* [TASK PROMPT]: Exactly reproduce each entry, leaving out nothing.
DATA UNDER STUDY START
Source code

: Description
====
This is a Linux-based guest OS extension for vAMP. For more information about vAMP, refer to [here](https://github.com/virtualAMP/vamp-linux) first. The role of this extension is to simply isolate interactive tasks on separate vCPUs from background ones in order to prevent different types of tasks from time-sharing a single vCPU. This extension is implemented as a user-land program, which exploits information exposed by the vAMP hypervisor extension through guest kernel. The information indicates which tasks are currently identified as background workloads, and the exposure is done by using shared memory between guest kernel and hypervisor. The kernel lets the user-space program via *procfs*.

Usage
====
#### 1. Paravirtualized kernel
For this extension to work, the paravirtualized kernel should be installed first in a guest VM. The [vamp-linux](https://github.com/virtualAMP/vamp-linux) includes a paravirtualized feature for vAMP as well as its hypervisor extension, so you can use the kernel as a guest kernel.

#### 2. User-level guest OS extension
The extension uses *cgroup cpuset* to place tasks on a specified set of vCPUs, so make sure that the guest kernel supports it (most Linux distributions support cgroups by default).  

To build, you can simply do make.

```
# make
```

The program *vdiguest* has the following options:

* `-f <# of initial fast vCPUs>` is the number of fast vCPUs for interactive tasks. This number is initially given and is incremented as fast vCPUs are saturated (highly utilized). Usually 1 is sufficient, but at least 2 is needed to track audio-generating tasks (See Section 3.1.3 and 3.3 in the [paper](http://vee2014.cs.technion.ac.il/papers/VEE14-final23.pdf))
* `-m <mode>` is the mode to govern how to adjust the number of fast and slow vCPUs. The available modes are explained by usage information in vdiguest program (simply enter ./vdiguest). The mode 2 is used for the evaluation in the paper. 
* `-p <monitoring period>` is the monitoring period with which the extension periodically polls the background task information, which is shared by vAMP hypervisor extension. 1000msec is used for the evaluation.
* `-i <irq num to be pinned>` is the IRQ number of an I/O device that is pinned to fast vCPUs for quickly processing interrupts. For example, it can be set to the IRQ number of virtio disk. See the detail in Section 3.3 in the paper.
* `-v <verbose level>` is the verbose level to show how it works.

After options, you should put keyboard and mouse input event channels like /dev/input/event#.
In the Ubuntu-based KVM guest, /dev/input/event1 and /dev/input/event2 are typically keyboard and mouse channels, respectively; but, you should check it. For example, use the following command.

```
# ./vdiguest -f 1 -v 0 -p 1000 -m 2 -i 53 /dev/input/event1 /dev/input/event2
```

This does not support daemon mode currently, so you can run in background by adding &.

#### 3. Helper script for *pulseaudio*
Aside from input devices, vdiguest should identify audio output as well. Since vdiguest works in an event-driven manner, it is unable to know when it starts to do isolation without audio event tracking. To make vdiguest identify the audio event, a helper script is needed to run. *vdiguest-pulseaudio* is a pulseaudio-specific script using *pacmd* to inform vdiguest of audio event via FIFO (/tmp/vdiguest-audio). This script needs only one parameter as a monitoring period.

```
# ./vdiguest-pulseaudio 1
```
DATA UNDER STUDY END
* [EXERCISE RESPONSE]:
Source code

: Description
====
This is a Linux-based guest OS extension for vAMP. For more information about vAMP, refer to [here](https://github.com/virtualAMP/vamp-linux) first. The role of this extension is to simply isolate interactive tasks on separate vCPUs from background ones in order to prevent different types of tasks from time-sharing a single vCPU. This extension is implemented as a user-land program, which exploits information exposed by the vAMP hypervisor extension through guest kernel. The information indicates which tasks are currently identified as background workloads, and the exposure is done by using shared memory between guest kernel and hypervisor. The kernel lets the user-space program via *procfs*.

Usage
====
#### 1. Paravirtualized kernel
For this extension to work, the paravirtualized kernel should be installed first in a guest VM. The [vamp-linux](https://github.com/virtualAMP/vamp-linux) includes a paravirtualized feature for vAMP as well as its hypervisor extension, so you can use the kernel as a guest kernel.

#### 2. User-level guest OS extension
The extension uses *cgroup cpuset* to place tasks on a specified set of vCPUs, so make sure that the guest kernel supports it (most Linux distributions support cgroups by default).  

To build, you can simply do make.

```
# make
```

The program *vdiguest* has the following options:

* `-f <# of initial fast vCPUs>` is the number of fast vCPUs for interactive tasks. This number is initially given and is incremented as fast vCPUs are saturated (highly utilized). Usually 1 is sufficient, but at least 2 is needed to track audio-generating tasks (See Section 3.1.3 and 3.3 in the [paper](http://vee2014.cs.technion.ac.il/papers/VEE14-final23.pdf))
* `-m <mode>` is the mode to govern how to adjust the number of fast and slow vCPUs. The available modes are explained by usage information in vdiguest program (simply enter ./vdiguest). The mode 2 is used for the evaluation in the paper. 
* `-p <monitoring period>` is the monitoring period with which the extension periodically polls the background task information, which is shared by vAMP hypervisor extension. 1000msec is used for the evaluation.
* `-i <irq num to be pinned>` is the IRQ number of an I/O device that is pinned to fast vCPUs for quickly processing interrupts. For example, it can be set to the IRQ number of virtio disk. See the detail in Section 3.3 in the paper.
* `-v <verbose level>` is the verbose level to show how it works.

After options, you should put keyboard and mouse input event channels like /dev/input/event#.
In the Ubuntu-based KVM guest, /dev/input/event1 and /dev/input/event2 are typically keyboard and mouse channels, respectively; but, you should check it. For example, use the following command.

```
# ./vdiguest -f 1 -v 0 -p 1000 -m 2 -i 53 /dev/input/event1 /dev/input/event2
```

This does not support daemon mode currently, so you can run in background by adding &.

#### 3. Helper script for *pulseaudio*
Aside from input devices, vdiguest should identify audio output as well. Since vdiguest works in an event-driven manner, it is unable to know when it starts to do isolation without audio event tracking. To make vdiguest identify the audio event, a helper script is needed to run. *vdiguest-pulseaudio* is a pulseaudio-specific script using *pacmd* to inform vdiguest of audio event via FIFO (/tmp/vdiguest-audio). This script needs only one parameter as a monitoring period.

```
# ./vdiguest-pulseaudio 1
```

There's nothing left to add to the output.